Le travail : de l’aliénation à l’individuation

Si le 18è siècle invente le travail comme catégorie économique abstraite, le 19è siècle en fait un enjeu politique, social et philosophique majeur. C’est le siècle des contradictions profondes : d’un côté, des conditions de travail souvent épouvantables, documentées par des enquêteurs et des médecine. De l’autre, une élaboration philosophique qui magnifie le travail comme activité fondamentalement humaine et potentiellement libératrice. C’est aussi le siècle où naît le droit du travail, non pas comme une évidence, mais comme le résultat de conflits, de résistances et de négociations dont l’histoire est bien plus complexe que le récit habituel ne le laisse entendre.

Les Luddites et la question de la machine

Pour comprendre les tensions du XIXe siècle, il faut partir du mouvement luddite, qui constitue l’une des premières grandes crises de la modernité industrielle. Les Luddites sont des ouvriers textiles anglais qui, au début du XIXe siècle, brisent les machines à tisser mécaniques pour tenter de préserver leur emploi. Le pic de leur action se situe entre 1811 et 1812, avec de grandes manifestations à Nottingham, dans cette région du nord de l’Angleterre où la révolution industrielle bat son plein. Les autorités britanniques soupçonnent d’abord les services secrets napoléoniens d’en être à l’origine, persuadées qu’aucun Anglais ne pourrait contester les bienfaits de la révolution industrielle. Mais le mouvement est bien réel, et il exprime une angoisse authentique : la conviction que les machines détruisent l’emploi des travailleurs qualifiés, que le progrès technique se fait au détriment des hommes.

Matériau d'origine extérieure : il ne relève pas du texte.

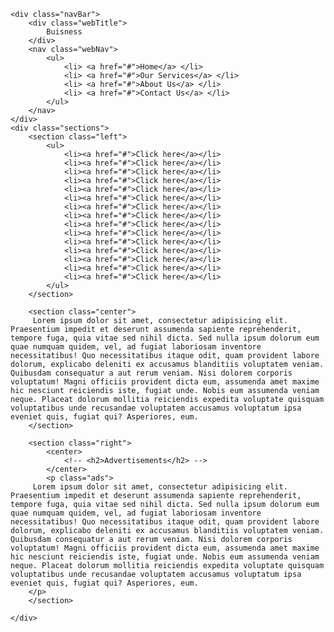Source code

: <!DOCTYPE html>
<html lang="en">
<head>
    <meta charset="UTF-8">
    <meta http-equiv="X-UA-Compatible" content="IE=edge">
    <meta name="viewport" content="width=device-width, initial-scale=1.0">
    <title>Buisness</title>
<style>
  
  /* common style starts here */
body{
    font-family: Verdana, Geneva, Tahoma, sans-serif;
    min-width: 752px;
    margin: 0;
    padding: 0;
    color: rgb(29, 29, 29);
    background-color: #ffffff;
}
::selection{
    color: white;
    background-color: #5468db;
}
a{
    color: #5468db;
}
.ads{
    background-color: #e4e4e4;
    padding: 10px;
    border-radius: 7px;
    font-size: 11px;
}
/* common style ends here */


.navBar{
    background-color: #5468db;
    display: flex;
    color: white;
    position: sticky;
    top: 0;
}
.webTitle{
    width: 200px;
    text-align: center;
    padding: 16px;
    font-size: 30px;
    box-shadow: 0px 0px 10px black;
}
nav{
    display: flex;
    /* width: 85%; */
}
nav ul{
    display: flex;
}
nav ul li{
    list-style: none;
    display: flex;
    padding: 10px 20px;
}
nav ul li a{
    color: white;
    text-decoration: none;
}
.sections{
    /* padding: 10px; */
    display: flex;
}
.left{
    width: 220px;
    /* height: 100vh; */
    /* background-color: red; */
    box-shadow: 0px 0px 5px black;
    font-size: 17px;
    /* text-align: center; */
    margin-right: 10px;
}
.left ul li{
    list-style: none;
    padding: 10px 0px;
}
.left ul li a{
    text-decoration: none;
}
.center{
    width: 65%;
    padding: 16px;
    /* background-color: white; */
}
.right{
    width: 20%;
    box-shadow: 0px 0px 5px black;
    margin-left: 10px;
    padding: 10px 20px;

}


@media only screen and (max-width:1300px){

    .webTitle{
        width: 170px;
    }

}


@media only screen and (max-width:752px){

    .webTitle{
        width: 145px;
    }

}
  
  </style>
</head>
<body>

    <div class="navBar">
        <div class="webTitle">
            Buisness
        </div>
        <nav class="webNav">
            <ul>
                <li> <a href="#">Home</a> </li>
                <li> <a href="#">Our Services</a> </li>
                <li> <a href="#">About Us</a> </li>
                <li> <a href="#">Contact Us</a> </li>
            </ul>
        </nav>
    </div>
    <div class="sections">
        <section class="left">
            <ul>
                <li><a href="#">Click here</a></li>
                <li><a href="#">Click here</a></li>
                <li><a href="#">Click here</a></li>
                <li><a href="#">Click here</a></li>
                <li><a href="#">Click here</a></li>
                <li><a href="#">Click here</a></li>
                <li><a href="#">Click here</a></li>
                <li><a href="#">Click here</a></li>
                <li><a href="#">Click here</a></li>
                <li><a href="#">Click here</a></li>
                <li><a href="#">Click here</a></li>
                <li><a href="#">Click here</a></li>
                <li><a href="#">Click here</a></li>
                <li><a href="#">Click here</a></li>
                <li><a href="#">Click here</a></li>
            </ul>
        </section>

        <section class="center">
         Lorem ipsum dolor sit amet, consectetur adipisicing elit. Praesentium impedit et deserunt assumenda sapiente reprehenderit, tempore fuga, quia vitae sed nihil dicta. Sed nulla ipsum dolorum eum quae numquam quidem, vel, ad fugiat laboriosam inventore necessitatibus! Quo necessitatibus itaque odit, quam provident labore dolorum, explicabo deleniti ex accusamus blanditiis voluptatem veniam. Quibusdam consequatur a aut rerum veniam. Nisi dolorem corporis voluptatum! Magni officiis provident dicta eum, assumenda amet maxime hic nesciunt reiciendis iste, fugiat unde. Nobis eum assumenda veniam neque. Placeat dolorum mollitia reiciendis expedita voluptate quisquam voluptatibus unde recusandae voluptatem accusamus voluptatum ipsa eveniet quis, fugiat qui? Asperiores, eum.
        </section>

        <section class="right">
            <center>
                <!-- <h2>Advertisements</h2> -->
            </center>
            <p class="ads">
         Lorem ipsum dolor sit amet, consectetur adipisicing elit. Praesentium impedit et deserunt assumenda sapiente reprehenderit, tempore fuga, quia vitae sed nihil dicta. Sed nulla ipsum dolorum eum quae numquam quidem, vel, ad fugiat laboriosam inventore necessitatibus! Quo necessitatibus itaque odit, quam provident labore dolorum, explicabo deleniti ex accusamus blanditiis voluptatem veniam. Quibusdam consequatur a aut rerum veniam. Nisi dolorem corporis voluptatum! Magni officiis provident dicta eum, assumenda amet maxime hic nesciunt reiciendis iste, fugiat unde. Nobis eum assumenda veniam neque. Placeat dolorum mollitia reiciendis expedita voluptate quisquam voluptatibus unde recusandae voluptatem accusamus voluptatum ipsa eveniet quis, fugiat qui? Asperiores, eum.
        </p>
        </section>

    </div>
</body>
</html>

Grand défenseur de la liberté, révolté contre la politique et la société de son temps, Lord Byron prend leur défense et pointe la violence avec laquelle les forces de l’ordre ont traité ces ouvriers, dont beaucoup seront condamnés à mort pour avoir détruit des machines – une peine d’une sévérité qui dit beaucoup sur la valeur accordée à la propriété industrielle par rapport à la vie humaine. La réponse la plus intéressante à Byron viendra de sa propre fille, Ada Lovelace (elle a conçut ce qui est aujourd’hui considéré comme le premier algorithme destiné à être exécuté par une machine). Là où son père défend les ouvriers contre la machine, Ada prend le parti de la machine mais avec des arguments qui dépassent largement le débat de son époque. Elle soutient que ceux qui pensent que le progrès technique ne menace que les emplois fondés sur la force physique – les métiers manuels de traction, les travaux bruts – font une erreur d’analyse. Certes, la machine va remplacer la force animale d’abord, puis la force humaine brute ensuite. Mais Ada Lovelace, prenant l’exemple des premières calculatrices mécaniques, annonce que viendra un jour où des machines seront capables de réaliser des calculs bien plus rapidement que les mathématiciens, d’interpréter des textes, de comprendre du langage – c’est-à-dire de se substituer non seulement à la force physique, mais à l’intelligence humaine elle-même.

La dissolution des corporations et ses conséquences sociales

Si l’Angleterre est le théâtre des Luddites, la France connaît une transformation institutionnelle tout aussi décisive avec la Révolution française. En 1791, le décret d’Allarde et la loi Le Chapelier suppriment les corporations (structures qui organisaient le travail artisanal depuis le Moyen Âge, réglementaient la qualité des productions et définissaient les rapports entre maîtres, compagnons et apprentis). Cette suppression s’inscrit dans le grand mouvement révolutionnaire d’abolition des corps intermédiaires, au nom de la liberté individuelle et de la concurrence. Le décret d’Allarde institue avant tout un nouvel impôt, la patente, qui remplace les contributions que versaient les corporations. La loi Le Chapelier, quant à elle, organise la concurrence sur les marchés, notamment publics, et interdit les coalitions c’est-à-dire les ententes entre producteurs ou entre ouvriers pour fixer les prix ou les conditions de travail. C’est cette interdiction des coalitions qui aura les conséquences les plus lourdes pour le monde ouvrier : toute tentative de s’associer pour se défendre collectivement devient illégale. Il n’y a pas encore de syndicats (loi Ollivier de 1864, loi Waldeck-Rousseau 1884). La répression des tentatives de résistance ouvrière est sévère.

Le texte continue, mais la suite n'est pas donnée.